Exercise data START
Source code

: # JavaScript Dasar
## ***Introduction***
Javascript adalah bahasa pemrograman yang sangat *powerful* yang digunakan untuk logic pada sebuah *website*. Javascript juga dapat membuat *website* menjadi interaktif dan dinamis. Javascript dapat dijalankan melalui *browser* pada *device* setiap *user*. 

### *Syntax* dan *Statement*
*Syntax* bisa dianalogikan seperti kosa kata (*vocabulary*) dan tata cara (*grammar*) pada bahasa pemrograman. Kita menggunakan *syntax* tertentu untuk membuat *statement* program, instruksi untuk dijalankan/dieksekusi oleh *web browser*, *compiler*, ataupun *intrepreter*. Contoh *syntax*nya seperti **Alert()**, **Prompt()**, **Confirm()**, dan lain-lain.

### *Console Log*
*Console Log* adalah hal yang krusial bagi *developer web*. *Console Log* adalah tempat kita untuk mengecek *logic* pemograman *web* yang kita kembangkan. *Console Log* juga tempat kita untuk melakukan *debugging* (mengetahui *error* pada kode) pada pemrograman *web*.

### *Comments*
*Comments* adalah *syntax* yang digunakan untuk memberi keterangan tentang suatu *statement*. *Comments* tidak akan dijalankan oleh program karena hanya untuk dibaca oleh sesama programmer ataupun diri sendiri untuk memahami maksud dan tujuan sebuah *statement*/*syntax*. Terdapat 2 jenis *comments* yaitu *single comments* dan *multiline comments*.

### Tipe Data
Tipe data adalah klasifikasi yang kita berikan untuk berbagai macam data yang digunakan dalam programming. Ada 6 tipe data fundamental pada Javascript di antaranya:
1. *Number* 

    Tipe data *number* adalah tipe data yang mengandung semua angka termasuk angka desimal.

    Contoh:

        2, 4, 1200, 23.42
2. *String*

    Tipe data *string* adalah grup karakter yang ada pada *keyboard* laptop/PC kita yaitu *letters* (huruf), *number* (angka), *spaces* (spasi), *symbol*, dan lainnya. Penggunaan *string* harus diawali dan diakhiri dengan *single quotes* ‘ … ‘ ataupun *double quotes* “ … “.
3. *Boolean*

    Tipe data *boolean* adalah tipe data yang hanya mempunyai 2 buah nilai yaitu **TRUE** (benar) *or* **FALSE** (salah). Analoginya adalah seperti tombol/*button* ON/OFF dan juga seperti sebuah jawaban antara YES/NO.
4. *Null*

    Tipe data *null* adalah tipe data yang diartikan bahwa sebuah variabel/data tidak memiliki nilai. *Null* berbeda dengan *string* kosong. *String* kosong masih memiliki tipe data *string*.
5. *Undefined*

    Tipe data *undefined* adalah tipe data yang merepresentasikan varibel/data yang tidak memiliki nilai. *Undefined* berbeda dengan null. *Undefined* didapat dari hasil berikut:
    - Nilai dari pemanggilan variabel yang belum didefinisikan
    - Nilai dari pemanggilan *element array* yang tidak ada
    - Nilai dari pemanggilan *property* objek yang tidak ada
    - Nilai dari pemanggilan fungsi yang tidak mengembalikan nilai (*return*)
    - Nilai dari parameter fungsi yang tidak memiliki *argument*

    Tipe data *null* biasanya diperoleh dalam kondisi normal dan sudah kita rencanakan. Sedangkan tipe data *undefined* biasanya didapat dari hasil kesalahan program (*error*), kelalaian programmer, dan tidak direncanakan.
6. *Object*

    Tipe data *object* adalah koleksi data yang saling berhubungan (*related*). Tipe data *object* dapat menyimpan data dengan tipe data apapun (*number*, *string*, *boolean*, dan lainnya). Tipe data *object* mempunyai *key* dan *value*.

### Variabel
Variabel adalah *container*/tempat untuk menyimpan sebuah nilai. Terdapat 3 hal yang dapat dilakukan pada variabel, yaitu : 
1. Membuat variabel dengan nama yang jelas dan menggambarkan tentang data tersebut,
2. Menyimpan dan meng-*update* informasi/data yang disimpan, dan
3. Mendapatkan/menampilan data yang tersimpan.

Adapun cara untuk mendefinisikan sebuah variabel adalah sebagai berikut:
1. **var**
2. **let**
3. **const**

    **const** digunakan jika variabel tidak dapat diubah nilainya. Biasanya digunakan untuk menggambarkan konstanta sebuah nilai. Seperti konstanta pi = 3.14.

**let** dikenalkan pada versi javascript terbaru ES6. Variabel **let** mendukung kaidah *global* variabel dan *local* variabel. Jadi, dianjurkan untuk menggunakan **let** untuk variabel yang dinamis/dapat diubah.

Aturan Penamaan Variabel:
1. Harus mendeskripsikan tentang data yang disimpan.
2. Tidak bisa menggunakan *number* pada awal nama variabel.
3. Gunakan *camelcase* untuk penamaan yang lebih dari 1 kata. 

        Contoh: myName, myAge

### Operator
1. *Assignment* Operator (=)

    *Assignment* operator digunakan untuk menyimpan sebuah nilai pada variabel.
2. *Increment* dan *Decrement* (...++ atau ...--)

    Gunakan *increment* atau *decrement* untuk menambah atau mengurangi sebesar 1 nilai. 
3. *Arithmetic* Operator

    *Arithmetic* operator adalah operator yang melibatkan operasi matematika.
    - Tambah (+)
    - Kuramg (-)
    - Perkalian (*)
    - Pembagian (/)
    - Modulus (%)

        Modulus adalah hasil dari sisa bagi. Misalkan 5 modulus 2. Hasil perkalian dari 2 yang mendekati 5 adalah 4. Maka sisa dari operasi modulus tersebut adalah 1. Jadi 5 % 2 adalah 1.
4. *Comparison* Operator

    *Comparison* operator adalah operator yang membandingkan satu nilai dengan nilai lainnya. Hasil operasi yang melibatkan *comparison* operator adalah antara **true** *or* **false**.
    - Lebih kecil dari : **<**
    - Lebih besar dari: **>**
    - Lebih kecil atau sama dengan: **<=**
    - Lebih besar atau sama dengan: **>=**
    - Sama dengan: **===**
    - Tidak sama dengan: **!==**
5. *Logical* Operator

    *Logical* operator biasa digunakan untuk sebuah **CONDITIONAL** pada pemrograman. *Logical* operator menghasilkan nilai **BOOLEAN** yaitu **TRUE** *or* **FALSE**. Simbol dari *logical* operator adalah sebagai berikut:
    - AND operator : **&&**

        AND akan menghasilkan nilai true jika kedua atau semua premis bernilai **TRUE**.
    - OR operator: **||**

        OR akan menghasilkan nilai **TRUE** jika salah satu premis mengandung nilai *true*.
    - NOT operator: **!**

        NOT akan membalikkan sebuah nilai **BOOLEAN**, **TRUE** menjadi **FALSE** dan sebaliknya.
Exercise data END
**What to do**
Please copy out every line of the preceding listing that carries "pemanggilan".

**Finished task**
    - Nilai dari pemanggilan variabel yang belum didefinisikan
    - Nilai dari pemanggilan *element array* yang tidak ada
    - Nilai dari pemanggilan *property* objek yang tidak ada
    - Nilai dari pemanggilan fungsi yang tidak mengembalikan nilai (*return*)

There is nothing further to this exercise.